Michael It’z Paints Sound in Light and Shadow on 'Chiaroscuro'
- Jennifer Gurton

- Mar 10
- 3 min read

On Chiaroscuro, the London-based producer Michael It’z dives deep into the space between control and chaos, crafting an instrumental record that feels less like a collection of songs and more like a slow-moving emotional landscape. Rooted in IDM, trip hop, and experimental electronic production, the album moves with the quiet patience of ambient music while still carrying the tension and rhythmic precision of glitch-based electronica.
Named after the artistic technique that contrasts light and shadow to create depth, Chiaroscuro translates that same philosophy into sound. Clean melodic fragments drift through the mix while rough textures, distortion, and heavy low-end pulses push against them. The result is music that constantly feels like it’s balancing on the edge of something — clarity fighting through static, calm interrupted by pressure. And that tension is exactly the point.
Where a lot of instrumental electronic albums lean into pure ambience, Michael It’z uses contrast as a storytelling tool. Each track introduces a slightly different emotional space, allowing sounds to appear, dissolve, and re-emerge in ways that mirror the fragmented rhythm of thought.
The album opens with “Suspended Air,” a weightless entry point that feels like stepping into an empty room filled with distant echoes. Subtle textures slowly assemble themselves around the listener, setting the tone for the album’s delicate balance between stillness and movement.
From there, “The Shape Of Collapse” introduces heavier sonic pressure. Glitchy rhythmic fragments and deeper bass tones start pushing against the atmospheric layers, creating a feeling of tension that never fully resolves. It’s a track that feels like gravity slowly pulling everything downward.
“Woven Light” and “Invisible Loom” shift the album into a more intricate space. Here, fragile melodic threads float through the mix while small digital imperfections flicker underneath them. The tracks feel almost architectural, like structures being built and unbuilt in real time.
Midway through the record, “An Immortal Fracture” and “Ashen Breath” push deeper into the album’s darker emotional terrain. These moments lean heavily on texture — crackling distortion, distant pulses, and thick atmospheric layers that feel both heavy and strangely calming. It’s music that doesn’t demand attention but quietly holds it.
Later tracks like “Vanishing” and “Echoes Of Dust” feel more reflective, as if the album is slowly exhaling after its earlier tension. The rhythms soften, melodies drift further into the distance, and the space between sounds becomes just as important as the sounds themselves.
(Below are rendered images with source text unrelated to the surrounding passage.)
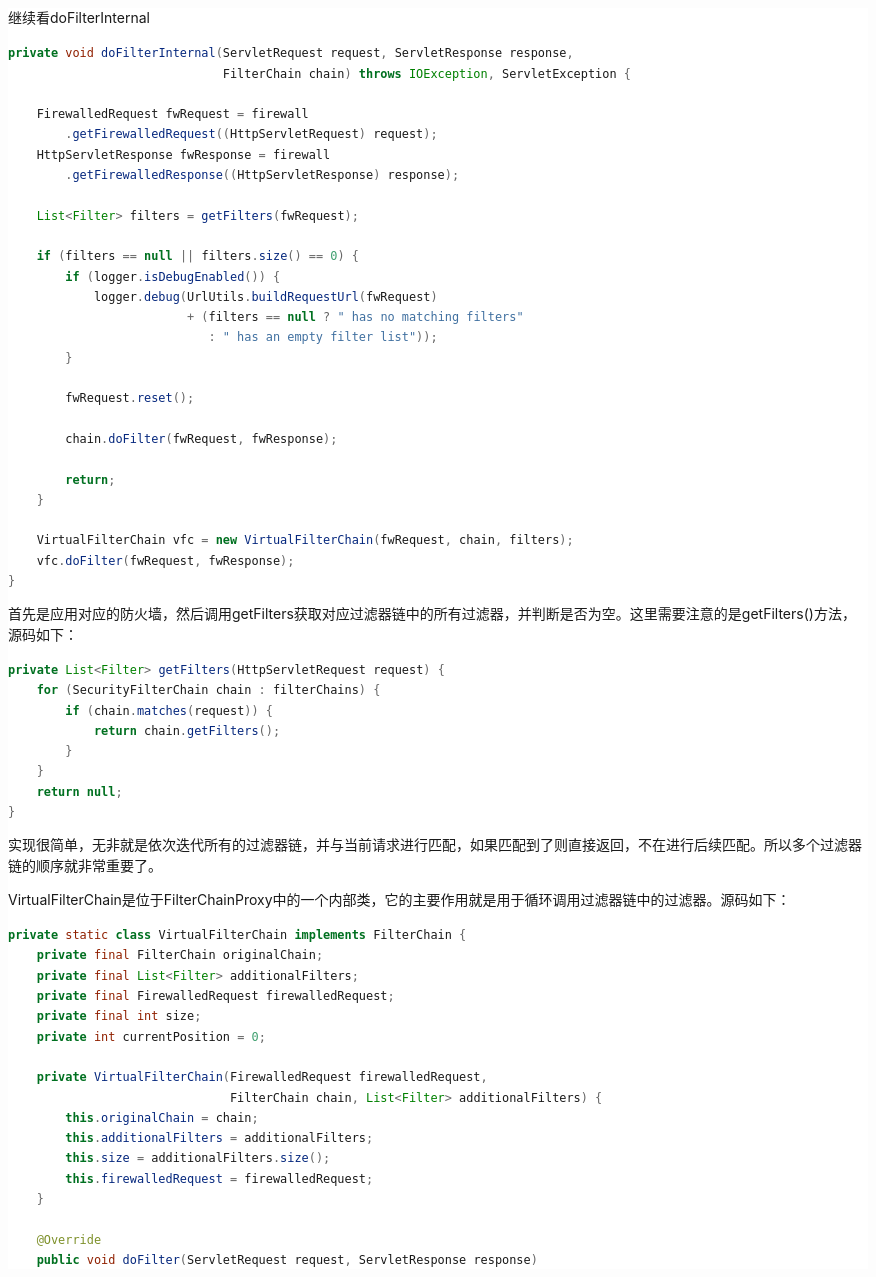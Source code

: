 继续看doFilterInternal

```java
private void doFilterInternal(ServletRequest request, ServletResponse response,
                              FilterChain chain) throws IOException, ServletException {

    FirewalledRequest fwRequest = firewall
        .getFirewalledRequest((HttpServletRequest) request);
    HttpServletResponse fwResponse = firewall
        .getFirewalledResponse((HttpServletResponse) response);

    List<Filter> filters = getFilters(fwRequest);

    if (filters == null || filters.size() == 0) {
        if (logger.isDebugEnabled()) {
            logger.debug(UrlUtils.buildRequestUrl(fwRequest)
                         + (filters == null ? " has no matching filters"
                            : " has an empty filter list"));
        }

        fwRequest.reset();

        chain.doFilter(fwRequest, fwResponse);

        return;
    }

    VirtualFilterChain vfc = new VirtualFilterChain(fwRequest, chain, filters);
    vfc.doFilter(fwRequest, fwResponse);
}
```

首先是应用对应的防火墙，然后调用getFilters获取对应过滤器链中的所有过滤器，并判断是否为空。这里需要注意的是getFilters()方法，源码如下：

```java
private List<Filter> getFilters(HttpServletRequest request) {
    for (SecurityFilterChain chain : filterChains) {
        if (chain.matches(request)) {
            return chain.getFilters();
        }
    }
    return null;
}
```

实现很简单，无非就是依次迭代所有的过滤器链，并与当前请求进行匹配，如果匹配到了则直接返回，不在进行后续匹配。所以多个过滤器链的顺序就非常重要了。

VirtualFilterChain是位于FilterChainProxy中的一个内部类，它的主要作用就是用于循环调用过滤器链中的过滤器。源码如下：

```java
private static class VirtualFilterChain implements FilterChain {
    private final FilterChain originalChain;
    private final List<Filter> additionalFilters;
    private final FirewalledRequest firewalledRequest;
    private final int size;
    private int currentPosition = 0;

    private VirtualFilterChain(FirewalledRequest firewalledRequest,
                               FilterChain chain, List<Filter> additionalFilters) {
        this.originalChain = chain;
        this.additionalFilters = additionalFilters;
        this.size = additionalFilters.size();
        this.firewalledRequest = firewalledRequest;
    }

    @Override
    public void doFilter(ServletRequest request, ServletResponse response)
```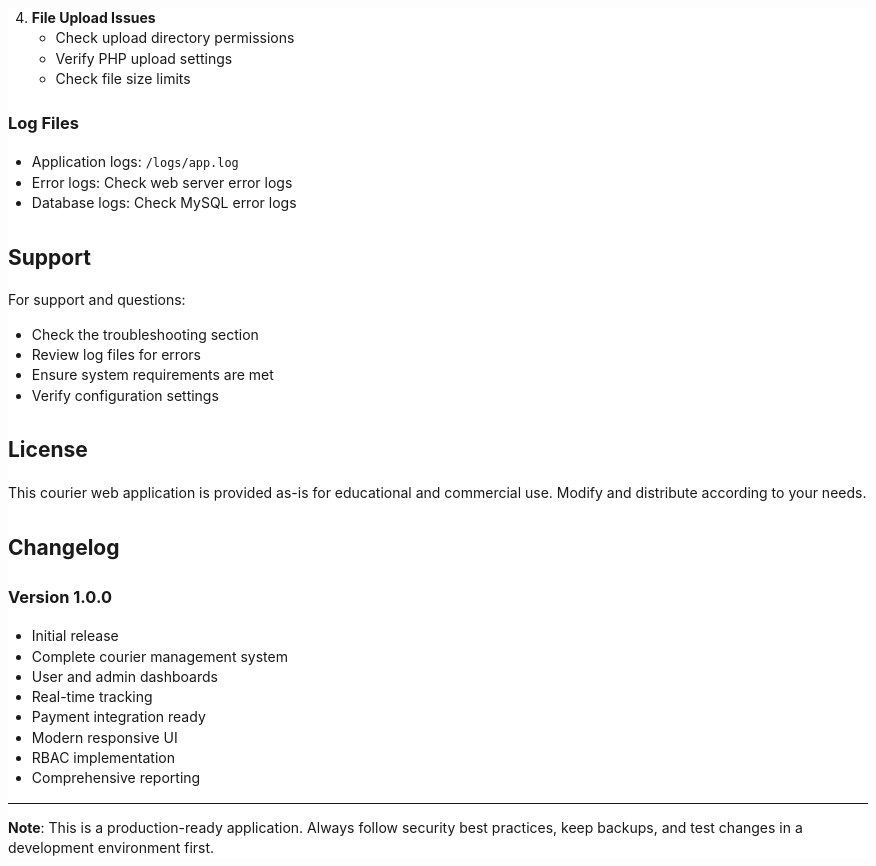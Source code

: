 4. **File Upload Issues**
   - Check upload directory permissions
   - Verify PHP upload settings
   - Check file size limits

### Log Files
- Application logs: `/logs/app.log`
- Error logs: Check web server error logs
- Database logs: Check MySQL error logs

## Support

For support and questions:
- Check the troubleshooting section
- Review log files for errors
- Ensure system requirements are met
- Verify configuration settings

## License

This courier web application is provided as-is for educational and commercial use. Modify and distribute according to your needs.

## Changelog

### Version 1.0.0
- Initial release
- Complete courier management system
- User and admin dashboards
- Real-time tracking
- Payment integration ready
- Modern responsive UI
- RBAC implementation
- Comprehensive reporting

---

**Note**: This is a production-ready application. Always follow security best practices, keep backups, and test changes in a development environment first.
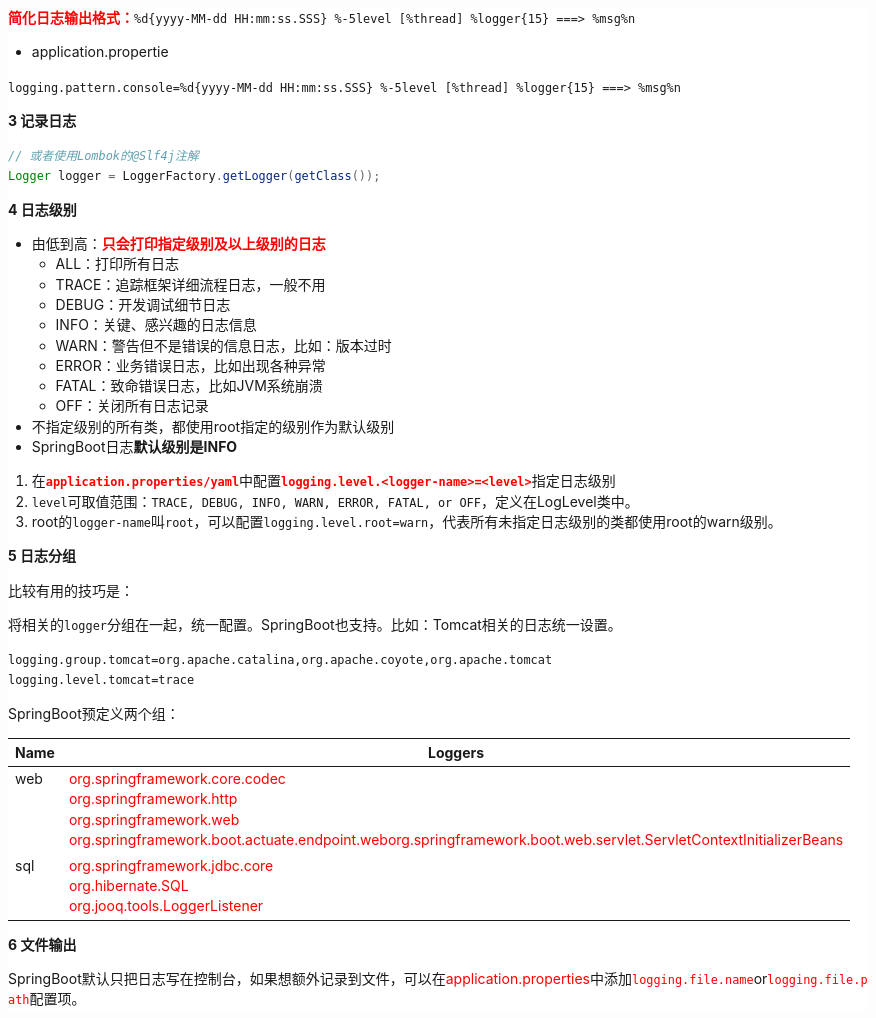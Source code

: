 <span style="color:red;font-weight:bold;">简化日志输出格式：</span>`%d{yyyy-MM-dd HH:mm:ss.SSS} %-5level [%thread] %logger{15} ===> %msg%n`

- application.propertie

```properties
logging.pattern.console=%d{yyyy-MM-dd HH:mm:ss.SSS} %-5level [%thread] %logger{15} ===> %msg%n
```

**3 记录日志**

```java
// 或者使用Lombok的@Slf4j注解
Logger logger = LoggerFactory.getLogger(getClass());
```

**4 日志级别**

- 由低到高：<span style="color:red;font-weight:bold;">只会打印指定级别及以上级别的日志</span>
  - ALL：打印所有日志
  - TRACE：追踪框架详细流程日志，一般不用
  - DEBUG：开发调试细节日志
  - INFO：关键、感兴趣的日志信息
  - WARN：警告但不是错误的信息日志，比如：版本过时
  - ERROR：业务错误日志，比如出现各种异常
  - FATAL：致命错误日志，比如JVM系统崩溃
  - OFF：关闭所有日志记录
- 不指定级别的所有类，都使用root指定的级别作为默认级别
- SpringBoot日志**默认级别是INFO**

1. 在<span style="color:red;font-weight:bold;">`application.properties/yaml`</span>中配置<span style="color:red;font-weight:bold;">`logging.level.<logger-name>=<level>`</span>指定日志级别
2. `level`可取值范围：`TRACE, DEBUG, INFO, WARN, ERROR, FATAL, or OFF`，定义在LogLevel类中。
3. root的`logger-name`叫`root`，可以配置`logging.level.root=warn`，代表所有未指定日志级别的类都使用root的warn级别。

**5 日志分组**

比较有用的技巧是：

将相关的`logger`分组在一起，统一配置。SpringBoot也支持。比如：Tomcat相关的日志统一设置。

```properties
logging.group.tomcat=org.apache.catalina,org.apache.coyote,org.apache.tomcat
logging.level.tomcat=trace
```

SpringBoot预定义两个组：

| Name | Loggers                                                      |
| ---- | ------------------------------------------------------------ |
| web  | <span style="color:red;">org.springframework.core.codec</span><br /><span style="color:red;">org.springframework.http</span><br /><span style="color:red;">org.springframework.web</span><br /><span style="color:red;">org.springframework.boot.actuate.endpoint.web</span><span style="color:red;">org.springframework.boot.web.servlet.ServletContextInitializerBeans</span> |
| sql  | <span style="color:red;">org.springframework.jdbc.core</span><br /><span style="color:red;">org.hibernate.SQL</span><br /><span style="color:red;">org.jooq.tools.LoggerListener</span> |

**6 文件输出**

SpringBoot默认只把日志写在控制台，如果想额外记录到文件，可以在<span style="color:red;">application.properties</span>中添加<span style="color:red;">`logging.file.name`</span>or<span style="color:red;">`logging.file.path`</span>配置项。
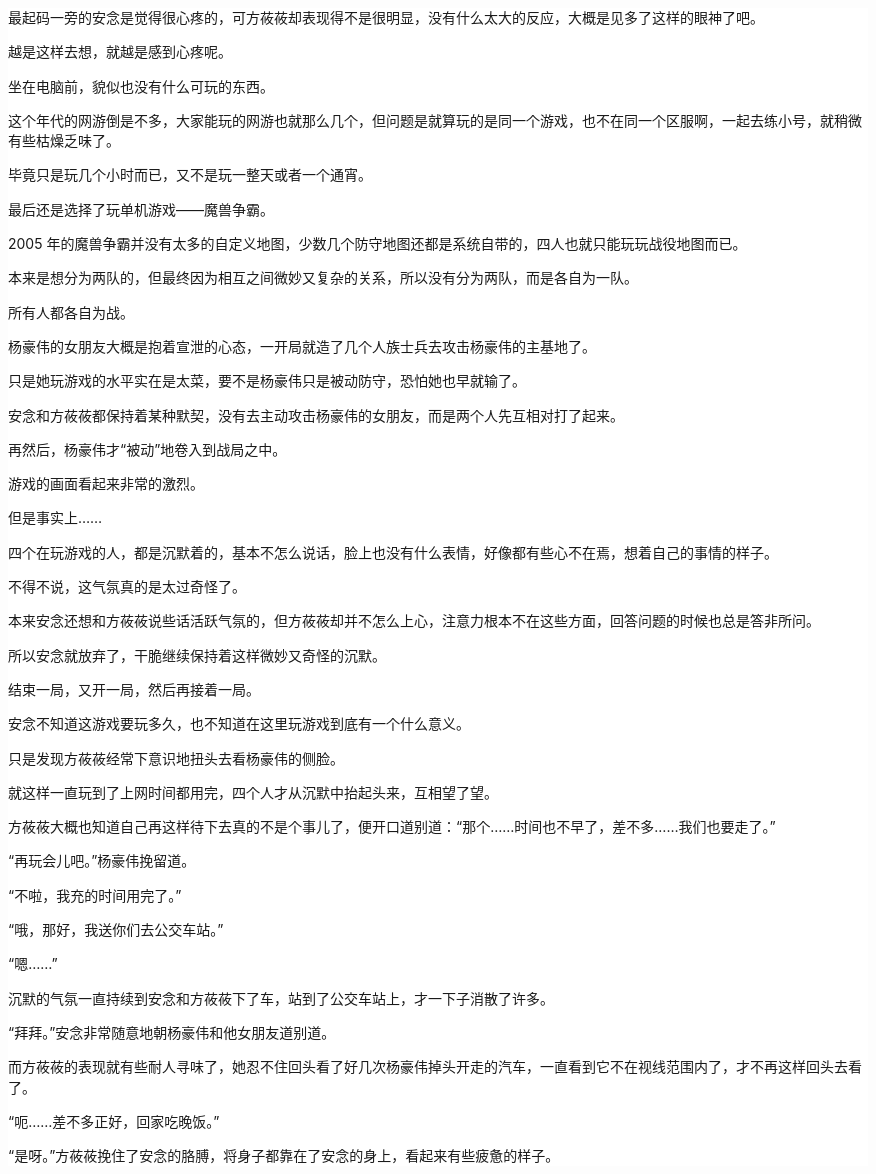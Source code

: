 最起码一旁的安念是觉得很心疼的，可方莜莜却表现得不是很明显，没有什么太大的反应，大概是见多了这样的眼神了吧。

越是这样去想，就越是感到心疼呢。

坐在电脑前，貌似也没有什么可玩的东西。

这个年代的网游倒是不多，大家能玩的网游也就那么几个，但问题是就算玩的是同一个游戏，也不在同一个区服啊，一起去练小号，就稍微有些枯燥乏味了。

毕竟只是玩几个小时而已，又不是玩一整天或者一个通宵。

最后还是选择了玩单机游戏——魔兽争霸。

2005 年的魔兽争霸并没有太多的自定义地图，少数几个防守地图还都是系统自带的，四人也就只能玩玩战役地图而已。

本来是想分为两队的，但最终因为相互之间微妙又复杂的关系，所以没有分为两队，而是各自为一队。

所有人都各自为战。

杨豪伟的女朋友大概是抱着宣泄的心态，一开局就造了几个人族士兵去攻击杨豪伟的主基地了。

只是她玩游戏的水平实在是太菜，要不是杨豪伟只是被动防守，恐怕她也早就输了。

安念和方莜莜都保持着某种默契，没有去主动攻击杨豪伟的女朋友，而是两个人先互相对打了起来。

再然后，杨豪伟才“被动”地卷入到战局之中。

游戏的画面看起来非常的激烈。

但是事实上……

四个在玩游戏的人，都是沉默着的，基本不怎么说话，脸上也没有什么表情，好像都有些心不在焉，想着自己的事情的样子。

不得不说，这气氛真的是太过奇怪了。

本来安念还想和方莜莜说些话活跃气氛的，但方莜莜却并不怎么上心，注意力根本不在这些方面，回答问题的时候也总是答非所问。

所以安念就放弃了，干脆继续保持着这样微妙又奇怪的沉默。

结束一局，又开一局，然后再接着一局。

安念不知道这游戏要玩多久，也不知道在这里玩游戏到底有一个什么意义。

只是发现方莜莜经常下意识地扭头去看杨豪伟的侧脸。

就这样一直玩到了上网时间都用完，四个人才从沉默中抬起头来，互相望了望。

方莜莜大概也知道自己再这样待下去真的不是个事儿了，便开口道别道：“那个……时间也不早了，差不多……我们也要走了。”

“再玩会儿吧。”杨豪伟挽留道。

“不啦，我充的时间用完了。”

“哦，那好，我送你们去公交车站。”

“嗯……”

沉默的气氛一直持续到安念和方莜莜下了车，站到了公交车站上，才一下子消散了许多。

“拜拜。”安念非常随意地朝杨豪伟和他女朋友道别道。

而方莜莜的表现就有些耐人寻味了，她忍不住回头看了好几次杨豪伟掉头开走的汽车，一直看到它不在视线范围内了，才不再这样回头去看了。

“呃……差不多正好，回家吃晚饭。”

“是呀。”方莜莜挽住了安念的胳膊，将身子都靠在了安念的身上，看起来有些疲惫的样子。
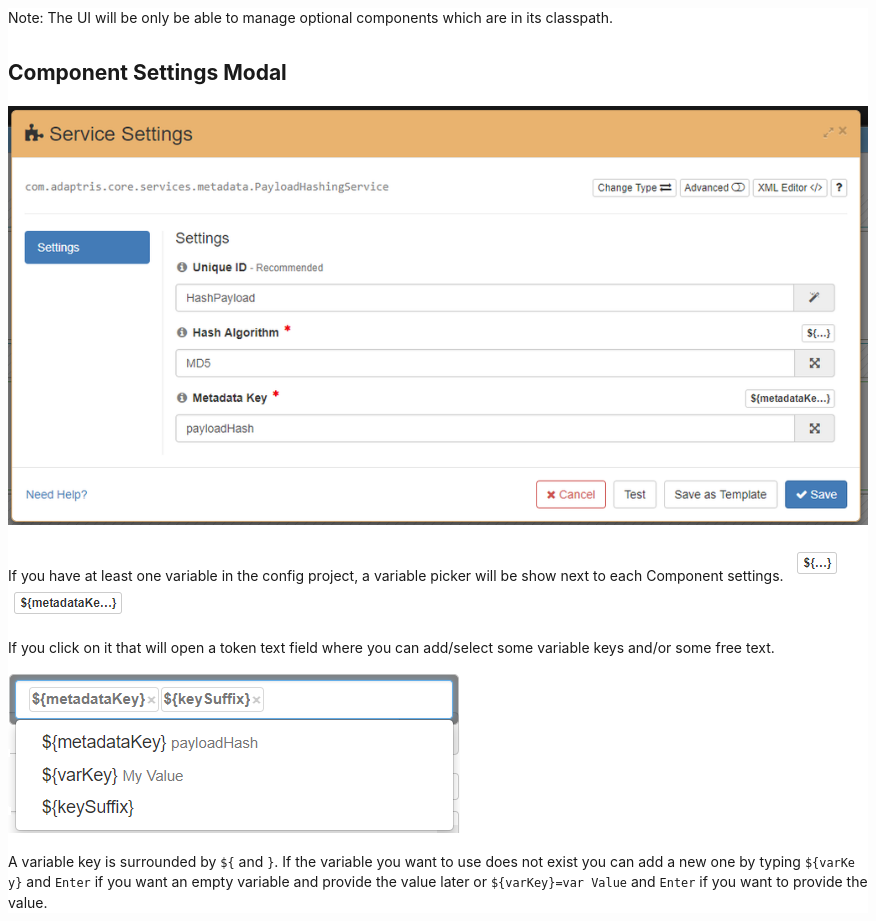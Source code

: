 Note: The UI will be only be able to manage optional components which are in its classpath.

## Component Settings Modal ##

![Config Project Component Settings Modal](../../images/ui-user-guide/config-project-component-settings-modal.png)

If you have at least one variable in the config project, a variable picker will be show next to each Component settings.
![Config Project Component Settings Variable Picker Toggler](../../images/ui-user-guide/config-project-component-settings-modal-variable-picker-toggler.png) ![Config Project Component Settings Variable Picker Toggler Selected](../../images/ui-user-guide/config-project-component-settings-modal-variable-picker-toggler-selected.png)

If you click on it that will open a token text field where you can add/select some variable keys and/or some free text.

![Config Project Component Settings Variable Picker Toggler](../../images/ui-user-guide/config-project-component-settings-modal-variable-picker.png)

A variable key is surrounded by `${` and `}`. If the variable you want to use does not exist you can add a new one by typing `${varKey}` and `Enter` if you want an empty variable and provide the value later or `${varKey}=var Value` and `Enter` if you want to provide the value.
Then comes “Distant Glow,” a subtle turning point where warmth finally begins to emerge through the haze. It’s not a triumphant moment, but more of a quiet acceptance — a reminder that light, when it appears here, is subtle and earned.
By the time the album reaches “Azure” and the closing piece “Eterno Fragile,” the record feels almost meditative. The final tracks lean into openness and restraint, allowing the atmosphere to slowly dissolve rather than delivering a traditional ending.
It’s a fitting conclusion for an album built around unresolved tension.
As Michael It’z explains, Chiaroscuro isn’t trying to escape darkness. Instead, it sits comfortably inside it, exploring the idea that contrast itself is where meaning lives.
“I hope Chiaroscuro makes people feel comfortable with their own contradictions. It’s about accepting that light and shadow can exist together, and that there’s value in the unresolved, the imperfect, and the quiet moments inside the noise.”
That philosophy runs through every second of the record. Without vocals or traditional songwriting structures, Chiaroscuro relies entirely on texture, pacing, and sonic detail to carry its emotional weight. It’s not background music in the traditional sense, but it also doesn’t demand attention in an obvious way. Instead, the album invites listeners to sit with it, letting its shifting layers reveal themselves slowly.
In an era where so much music is designed for immediate impact, Michael It’z takes the opposite approach. Chiaroscuro unfolds patiently, trusting that the quiet spaces between sounds can be just as powerful as the sounds themselves.
For listeners drawn to atmospheric electronica, cinematic sound design, or the introspective edges of IDM, Chiaroscuro offers a deeply immersive experience, one built not on spectacle but on subtle emotional gravity. And sometimes, that quiet weight hits harder than anything loud ever could.